As I drove back towards Lifford, I was a little ashamed to realize that my relief at Peter turning up alive was tempered by the knowledge that I would now be unlikely to see Caroline Williams again.

Chapter Eight
 

As I passed through Castlefinn on the way back to Lifford, I noticed a number of squad cars parked along the main roadway. An unusually large number of people were walking along the pavements, spilling onto the road as they made their way towards the entrance to Rolston Court, a cul-de-sac of thirty or so small council houses. Several of them had banners and placards. Pulling in, I approached a group of squad cars and was more than a little surprised to see my superintendent, Harry Patterson, standing with some of the men.

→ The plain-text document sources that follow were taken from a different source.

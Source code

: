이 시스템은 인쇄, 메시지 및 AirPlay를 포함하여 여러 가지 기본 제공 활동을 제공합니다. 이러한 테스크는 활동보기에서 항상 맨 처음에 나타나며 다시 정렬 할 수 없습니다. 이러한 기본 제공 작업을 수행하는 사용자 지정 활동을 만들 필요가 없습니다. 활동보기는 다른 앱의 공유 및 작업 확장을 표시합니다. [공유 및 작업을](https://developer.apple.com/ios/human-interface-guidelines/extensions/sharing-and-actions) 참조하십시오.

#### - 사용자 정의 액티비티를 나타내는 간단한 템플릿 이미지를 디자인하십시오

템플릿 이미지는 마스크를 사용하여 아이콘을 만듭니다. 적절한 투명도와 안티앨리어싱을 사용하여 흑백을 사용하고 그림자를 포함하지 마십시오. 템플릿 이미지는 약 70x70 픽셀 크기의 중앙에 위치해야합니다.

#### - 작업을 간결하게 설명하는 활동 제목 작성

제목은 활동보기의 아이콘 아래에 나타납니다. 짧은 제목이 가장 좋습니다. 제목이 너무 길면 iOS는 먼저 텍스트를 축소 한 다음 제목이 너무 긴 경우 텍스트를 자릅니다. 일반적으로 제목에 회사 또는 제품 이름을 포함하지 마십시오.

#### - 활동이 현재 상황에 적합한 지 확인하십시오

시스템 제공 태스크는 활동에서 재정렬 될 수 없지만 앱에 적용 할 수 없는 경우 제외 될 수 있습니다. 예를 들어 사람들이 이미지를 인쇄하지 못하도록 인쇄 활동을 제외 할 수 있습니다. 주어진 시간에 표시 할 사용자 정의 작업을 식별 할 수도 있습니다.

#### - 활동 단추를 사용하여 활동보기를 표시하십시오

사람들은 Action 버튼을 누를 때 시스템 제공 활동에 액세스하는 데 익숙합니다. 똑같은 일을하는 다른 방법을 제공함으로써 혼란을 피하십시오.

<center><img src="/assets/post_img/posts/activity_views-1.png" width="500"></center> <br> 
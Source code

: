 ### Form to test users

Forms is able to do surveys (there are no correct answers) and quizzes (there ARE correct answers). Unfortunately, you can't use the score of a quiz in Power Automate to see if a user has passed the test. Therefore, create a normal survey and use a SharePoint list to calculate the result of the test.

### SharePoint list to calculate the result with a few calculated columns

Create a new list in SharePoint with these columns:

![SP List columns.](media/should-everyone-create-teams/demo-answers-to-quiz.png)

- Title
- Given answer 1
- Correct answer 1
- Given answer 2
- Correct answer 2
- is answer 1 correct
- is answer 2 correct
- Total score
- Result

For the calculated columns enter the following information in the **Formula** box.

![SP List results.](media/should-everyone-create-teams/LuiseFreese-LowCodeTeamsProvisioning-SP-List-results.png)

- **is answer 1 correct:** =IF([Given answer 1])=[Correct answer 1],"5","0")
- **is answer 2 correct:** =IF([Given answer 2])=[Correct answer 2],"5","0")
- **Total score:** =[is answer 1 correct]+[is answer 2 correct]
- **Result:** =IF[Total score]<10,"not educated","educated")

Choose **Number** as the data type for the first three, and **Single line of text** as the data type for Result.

‘Where were you?’ he said.

I explained that I had spent the day in Rossnowlagh with Williams looking for her son.

‘How is she?’

‘Better now,’ I said. ‘What’s going on?’

‘Anti-drugs demo.’

‘What are they doing?’

‘Someone told them that Lorcan Hutton operates out of one of the houses up in Rolston Court. They’re going to protest outside his house.’

‘Why?’

‘That fucker on the local radio named him at lunchtime as a suspect in the killing of Kielty. This Rising crew held a meeting about it this afternoon and arranged this.’